***** Provided records
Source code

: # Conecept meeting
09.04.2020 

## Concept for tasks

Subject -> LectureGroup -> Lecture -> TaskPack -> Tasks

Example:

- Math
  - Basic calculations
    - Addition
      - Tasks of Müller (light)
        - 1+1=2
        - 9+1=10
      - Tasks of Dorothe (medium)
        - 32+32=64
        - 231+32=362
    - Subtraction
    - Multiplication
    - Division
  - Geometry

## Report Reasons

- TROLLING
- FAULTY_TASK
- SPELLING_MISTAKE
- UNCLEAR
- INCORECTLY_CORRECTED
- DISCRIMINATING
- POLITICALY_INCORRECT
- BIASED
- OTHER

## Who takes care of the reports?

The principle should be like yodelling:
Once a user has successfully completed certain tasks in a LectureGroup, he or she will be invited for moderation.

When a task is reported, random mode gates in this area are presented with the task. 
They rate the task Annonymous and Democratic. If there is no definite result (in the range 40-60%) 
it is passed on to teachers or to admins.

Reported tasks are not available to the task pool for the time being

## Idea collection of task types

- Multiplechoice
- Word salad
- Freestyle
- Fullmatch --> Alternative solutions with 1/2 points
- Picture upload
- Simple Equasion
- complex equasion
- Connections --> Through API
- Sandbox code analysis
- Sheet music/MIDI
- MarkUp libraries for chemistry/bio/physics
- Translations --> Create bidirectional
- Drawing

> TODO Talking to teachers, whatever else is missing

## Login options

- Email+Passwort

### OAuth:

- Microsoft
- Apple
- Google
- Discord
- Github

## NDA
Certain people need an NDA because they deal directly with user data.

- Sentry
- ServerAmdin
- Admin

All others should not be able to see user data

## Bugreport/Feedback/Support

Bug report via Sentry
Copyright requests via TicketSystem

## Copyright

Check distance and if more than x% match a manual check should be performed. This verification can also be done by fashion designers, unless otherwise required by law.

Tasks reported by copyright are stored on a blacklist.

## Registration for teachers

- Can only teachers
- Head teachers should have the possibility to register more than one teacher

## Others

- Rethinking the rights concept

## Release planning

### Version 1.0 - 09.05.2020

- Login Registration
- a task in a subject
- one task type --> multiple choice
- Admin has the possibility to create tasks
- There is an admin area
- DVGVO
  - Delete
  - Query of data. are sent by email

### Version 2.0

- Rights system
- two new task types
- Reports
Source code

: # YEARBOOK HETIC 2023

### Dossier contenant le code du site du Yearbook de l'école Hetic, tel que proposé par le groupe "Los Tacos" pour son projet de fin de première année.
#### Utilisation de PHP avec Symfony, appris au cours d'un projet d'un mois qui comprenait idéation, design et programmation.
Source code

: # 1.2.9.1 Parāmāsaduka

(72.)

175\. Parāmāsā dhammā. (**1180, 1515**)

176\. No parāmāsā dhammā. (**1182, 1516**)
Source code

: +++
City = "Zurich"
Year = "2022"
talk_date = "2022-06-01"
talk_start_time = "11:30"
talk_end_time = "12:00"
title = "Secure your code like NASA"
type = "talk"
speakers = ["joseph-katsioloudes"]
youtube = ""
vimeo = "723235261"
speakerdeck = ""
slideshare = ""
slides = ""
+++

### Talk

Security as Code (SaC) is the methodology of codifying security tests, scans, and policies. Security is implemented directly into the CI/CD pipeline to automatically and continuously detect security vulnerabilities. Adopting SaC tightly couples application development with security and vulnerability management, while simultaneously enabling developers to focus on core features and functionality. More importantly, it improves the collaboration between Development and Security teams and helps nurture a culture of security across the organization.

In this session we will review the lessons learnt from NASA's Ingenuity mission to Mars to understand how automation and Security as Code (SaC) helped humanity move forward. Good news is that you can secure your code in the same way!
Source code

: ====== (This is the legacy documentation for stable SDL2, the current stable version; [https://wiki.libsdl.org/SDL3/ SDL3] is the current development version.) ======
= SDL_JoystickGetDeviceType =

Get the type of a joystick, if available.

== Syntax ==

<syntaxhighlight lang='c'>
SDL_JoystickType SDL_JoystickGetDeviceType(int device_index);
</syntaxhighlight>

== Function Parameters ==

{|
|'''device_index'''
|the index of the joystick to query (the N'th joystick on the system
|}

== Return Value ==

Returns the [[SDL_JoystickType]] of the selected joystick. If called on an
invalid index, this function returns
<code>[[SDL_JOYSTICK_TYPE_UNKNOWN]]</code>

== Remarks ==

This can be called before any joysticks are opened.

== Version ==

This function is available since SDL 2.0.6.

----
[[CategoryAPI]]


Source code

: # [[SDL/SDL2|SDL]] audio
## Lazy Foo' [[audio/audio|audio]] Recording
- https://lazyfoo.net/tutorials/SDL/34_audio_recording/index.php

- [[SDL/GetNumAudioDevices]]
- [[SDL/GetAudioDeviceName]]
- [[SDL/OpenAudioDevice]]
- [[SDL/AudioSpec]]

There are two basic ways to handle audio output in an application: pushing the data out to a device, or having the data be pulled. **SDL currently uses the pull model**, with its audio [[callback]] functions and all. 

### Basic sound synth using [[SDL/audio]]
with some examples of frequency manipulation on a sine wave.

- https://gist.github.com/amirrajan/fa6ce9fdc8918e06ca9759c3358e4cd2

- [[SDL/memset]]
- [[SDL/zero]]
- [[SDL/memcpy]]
**********
◆ What is expected: The answer is each line in which the word "than" occurs, copied from the material above.

◆ Solution for this task:
Check distance and if more than x% match a manual check should be performed. This verification can also be done by fashion designers, unless otherwise required by law.
- Head teachers should have the possibility to register more than one teacher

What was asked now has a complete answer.